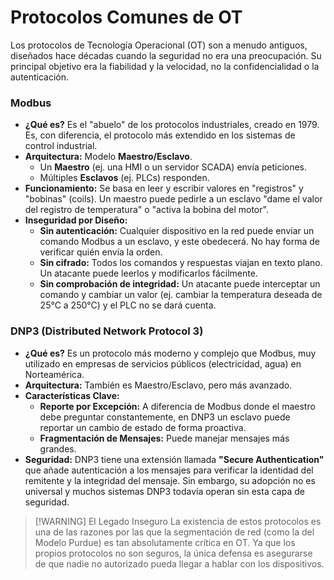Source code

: # Protocolos Comunes de OT

Los protocolos de Tecnología Operacional (OT) son a menudo antiguos, diseñados hace décadas cuando la seguridad no era una preocupación. Su principal objetivo era la fiabilidad y la velocidad, no la confidencialidad o la autenticación.

### Modbus

-   **¿Qué es?** Es el "abuelo" de los protocolos industriales, creado en 1979. Es, con diferencia, el protocolo más extendido en los sistemas de control industrial.
-   **Arquitectura:** Modelo **Maestro/Esclavo**.
    -   Un **Maestro** (ej. una HMI o un servidor SCADA) envía peticiones.
    -   Múltiples **Esclavos** (ej. PLCs) responden.
-   **Funcionamiento:** Se basa en leer y escribir valores en "registros" y "bobinas" (coils). Un maestro puede pedirle a un esclavo "dame el valor del registro de temperatura" o "activa la bobina del motor".
-   **Inseguridad por Diseño:**
    -   **Sin autenticación:** Cualquier dispositivo en la red puede enviar un comando Modbus a un esclavo, y este obedecerá. No hay forma de verificar quién envía la orden.
    -   **Sin cifrado:** Todos los comandos y respuestas viajan en texto plano. Un atacante puede leerlos y modificarlos fácilmente.
    -   **Sin comprobación de integridad:** Un atacante puede interceptar un comando y cambiar un valor (ej. cambiar la temperatura deseada de 25°C a 250°C) y el PLC no se dará cuenta.

### DNP3 (Distributed Network Protocol 3)

-   **¿Qué es?** Es un protocolo más moderno y complejo que Modbus, muy utilizado en empresas de servicios públicos (electricidad, agua) en Norteamérica.
-   **Arquitectura:** También es Maestro/Esclavo, pero más avanzado.
-   **Características Clave:**
    -   **Reporte por Excepción:** A diferencia de Modbus donde el maestro debe preguntar constantemente, en DNP3 un esclavo puede reportar un cambio de estado de forma proactiva.
    -   **Fragmentación de Mensajes:** Puede manejar mensajes más grandes.
-   **Seguridad:** DNP3 tiene una extensión llamada **"Secure Authentication"** que añade autenticación a los mensajes para verificar la identidad del remitente y la integridad del mensaje. Sin embargo, su adopción no es universal y muchos sistemas DNP3 todavía operan sin esta capa de seguridad.

> [!WARNING] El Legado Inseguro
> La existencia de estos protocolos es una de las razones por las que la segmentación de red (como la del Modelo Purdue) es tan absolutamente crítica en OT. Ya que los propios protocolos no son seguros, la única defensa es asegurarse de que nadie no autorizado pueda llegar a hablar con los dispositivos.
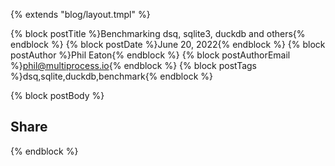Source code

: {% extends "blog/layout.tmpl" %}

{% block postTitle %}Benchmarking dsq, sqlite3, duckdb and others{% endblock %}
{% block postDate %}June 20, 2022{% endblock %}
{% block postAuthor %}Phil Eaton{% endblock %}
{% block postAuthorEmail %}phil@multiprocess.io{% endblock %}
{% block postTags %}dsq,sqlite,duckdb,benchmark{% endblock %}

{% block postBody %}


## Share

{% endblock %}
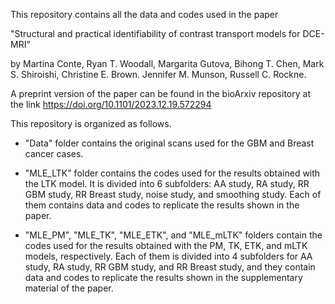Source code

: This repository contains all the data and codes used in the paper

"Structural and practical identifiability of contrast transport models for DCE-MRI" 

by Martina Conte, Ryan T. Woodall, Margarita Gutova, Bihong T. Chen, Mark S. Shiroishi, Christine E. Brown. Jennifer M. Munson, Russell C. Rockne.

A preprint version of the paper can be found in the bioArxiv repository at the link https://doi.org/10.1101/2023.12.19.572294


This repository is organized as follows.

 - "Data" folder contains the original scans used for the GBM and Breast cancer cases.
   
 - "MLE_LTK" folder contains the codes used for the results obtained with the LTK model. It is divided into 6 subfolders: AA study, RA study, RR GBM study, RR Breast study, noise study, and smoothing study. Each of them contains data and codes to replicate the results shown in the paper.

 - "MLE_PM", "MLE_TK", "MLE_ETK", and "MLE_mLTK" folders contain the codes used for the results obtained with the PM, TK, ETK, and mLTK models, respectively. Each of them is divided into 4 subfolders for AA study, RA study, RR GBM study, and RR Breast study, and they contain data and codes to replicate the results shown in the supplementary material of the paper.
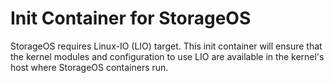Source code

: # Init Container for StorageOS

StorageOS requires Linux-IO (LIO) target. This init container will ensure that the kernel modules 
and configuration to use LIO are available in the kernel's host where StorageOS containers run.

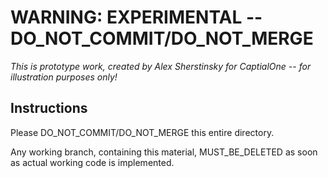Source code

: WARNING: EXPERIMENTAL -- DO_NOT_COMMIT/DO_NOT_MERGE
================================================================================

*This is prototype work, created by Alex Sherstinsky for CaptialOne -- for illustration purposes only!*

Instructions
--------------------------------------------------------------------------------

Please DO_NOT_COMMIT/DO_NOT_MERGE this entire directory.

Any working branch, containing this material, MUST_BE_DELETED as soon as actual working code is implemented.
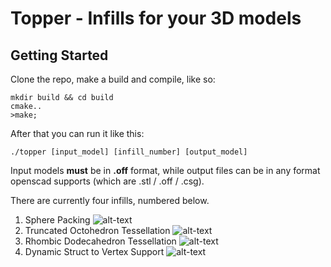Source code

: Topper - Infills for your 3D models
===========================


Getting Started
-------------------
Clone the repo, make a build and compile, like so:

    mkdir build && cd build
    cmake..
    >make;

After that you can run it like this:

    ./topper [input_model] [infill_number] [output_model]

Input models **must**  be in **.off** format, while output files can be in any format openscad supports (which are .stl / .off / .csg).

There are currently four infills, numbered below.

1. Sphere Packing
![alt-text](https://dl.dropboxusercontent.com/u/9795990/hosted_images/Github-Topper-Readme/1.png,"1")
2. Truncated Octohedron Tessellation
![alt-text](https://dl.dropboxusercontent.com/u/9795990/hosted_images/Github-Topper-Readme/1.png,"2")
3. Rhombic Dodecahedron Tessellation
![alt-text](https://dl.dropboxusercontent.com/u/9795990/hosted_images/Github-Topper-Readme/1.png,"3")
4. Dynamic Struct to Vertex Support
![alt-text](https://dl.dropboxusercontent.com/u/9795990/hosted_images/Github-Topper-Readme/1.png,"4")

..........

= To do =
Leave every picture out and output the records exactly.

= Task solution =
Source code

: # Protocolos Comunes de OT

Los protocolos de Tecnología Operacional (OT) son a menudo antiguos, diseñados hace décadas cuando la seguridad no era una preocupación. Su principal objetivo era la fiabilidad y la velocidad, no la confidencialidad o la autenticación.

### Modbus

-   **¿Qué es?** Es el "abuelo" de los protocolos industriales, creado en 1979. Es, con diferencia, el protocolo más extendido en los sistemas de control industrial.
-   **Arquitectura:** Modelo **Maestro/Esclavo**.
    -   Un **Maestro** (ej. una HMI o un servidor SCADA) envía peticiones.
    -   Múltiples **Esclavos** (ej. PLCs) responden.
-   **Funcionamiento:** Se basa en leer y escribir valores en "registros" y "bobinas" (coils). Un maestro puede pedirle a un esclavo "dame el valor del registro de temperatura" o "activa la bobina del motor".
-   **Inseguridad por Diseño:**
    -   **Sin autenticación:** Cualquier dispositivo en la red puede enviar un comando Modbus a un esclavo, y este obedecerá. No hay forma de verificar quién envía la orden.
    -   **Sin cifrado:** Todos los comandos y respuestas viajan en texto plano. Un atacante puede leerlos y modificarlos fácilmente.
    -   **Sin comprobación de integridad:** Un atacante puede interceptar un comando y cambiar un valor (ej. cambiar la temperatura deseada de 25°C a 250°C) y el PLC no se dará cuenta.

### DNP3 (Distributed Network Protocol 3)

-   **¿Qué es?** Es un protocolo más moderno y complejo que Modbus, muy utilizado en empresas de servicios públicos (electricidad, agua) en Norteamérica.
-   **Arquitectura:** También es Maestro/Esclavo, pero más avanzado.
-   **Características Clave:**
    -   **Reporte por Excepción:** A diferencia de Modbus donde el maestro debe preguntar constantemente, en DNP3 un esclavo puede reportar un cambio de estado de forma proactiva.
    -   **Fragmentación de Mensajes:** Puede manejar mensajes más grandes.
-   **Seguridad:** DNP3 tiene una extensión llamada **"Secure Authentication"** que añade autenticación a los mensajes para verificar la identidad del remitente y la integridad del mensaje. Sin embargo, su adopción no es universal y muchos sistemas DNP3 todavía operan sin esta capa de seguridad.

> [!WARNING] El Legado Inseguro
> La existencia de estos protocolos es una de las razones por las que la segmentación de red (como la del Modelo Purdue) es tan absolutamente crítica en OT. Ya que los propios protocolos no son seguros, la única defensa es asegurarse de que nadie no autorizado pueda llegar a hablar con los dispositivos.
Source code

: {% extends "blog/layout.tmpl" %}

{% block postTitle %}Benchmarking dsq, sqlite3, duckdb and others{% endblock %}
{% block postDate %}June 20, 2022{% endblock %}
{% block postAuthor %}Phil Eaton{% endblock %}
{% block postAuthorEmail %}phil@multiprocess.io{% endblock %}
{% block postTags %}dsq,sqlite,duckdb,benchmark{% endblock %}

{% block postBody %}


## Share

{% endblock %}
Source code

: This repository contains all the data and codes used in the paper

"Structural and practical identifiability of contrast transport models for DCE-MRI" 

by Martina Conte, Ryan T. Woodall, Margarita Gutova, Bihong T. Chen, Mark S. Shiroishi, Christine E. Brown. Jennifer M. Munson, Russell C. Rockne.

A preprint version of the paper can be found in the bioArxiv repository at the link https://doi.org/10.1101/2023.12.19.572294


This repository is organized as follows.

 - "Data" folder contains the original scans used for the GBM and Breast cancer cases.
   
 - "MLE_LTK" folder contains the codes used for the results obtained with the LTK model. It is divided into 6 subfolders: AA study, RA study, RR GBM study, RR Breast study, noise study, and smoothing study. Each of them contains data and codes to replicate the results shown in the paper.

 - "MLE_PM", "MLE_TK", "MLE_ETK", and "MLE_mLTK" folders contain the codes used for the results obtained with the PM, TK, ETK, and mLTK models, respectively. Each of them is divided into 4 subfolders for AA study, RA study, RR GBM study, and RR Breast study, and they contain data and codes to replicate the results shown in the supplementary material of the paper.
Source code

: # Init Container for StorageOS

StorageOS requires Linux-IO (LIO) target. This init container will ensure that the kernel modules 
and configuration to use LIO are available in the kernel's host where StorageOS containers run.

Source code

: WARNING: EXPERIMENTAL -- DO_NOT_COMMIT/DO_NOT_MERGE
================================================================================

*This is prototype work, created by Alex Sherstinsky for CaptialOne -- for illustration purposes only!*

Instructions
--------------------------------------------------------------------------------

Please DO_NOT_COMMIT/DO_NOT_MERGE this entire directory.

Any working branch, containing this material, MUST_BE_DELETED as soon as actual working code is implemented.
Source code

: Topper - Infills for your 3D models
===========================


Getting Started
-------------------
Clone the repo, make a build and compile, like so:

    mkdir build && cd build
    cmake..
    >make;

After that you can run it like this:

    ./topper [input_model] [infill_number] [output_model]

Input models **must**  be in **.off** format, while output files can be in any format openscad supports (which are .stl / .off / .csg).

There are currently four infills, numbered below.

1. Sphere Packing
![alt-text](https://dl.dropboxusercontent.com/u/9795990/hosted_images/Github-Topper-Readme/1.png,"1")
2. Truncated Octohedron Tessellation
![alt-text](https://dl.dropboxusercontent.com/u/9795990/hosted_images/Github-Topper-Readme/1.png,"2")
3. Rhombic Dodecahedron Tessellation
![alt-text](https://dl.dropboxusercontent.com/u/9795990/hosted_images/Github-Topper-Readme/1.png,"3")
4. Dynamic Struct to Vertex Support
![alt-text](https://dl.dropboxusercontent.com/u/9795990/hosted_images/Github-Topper-Readme/1.png,"4")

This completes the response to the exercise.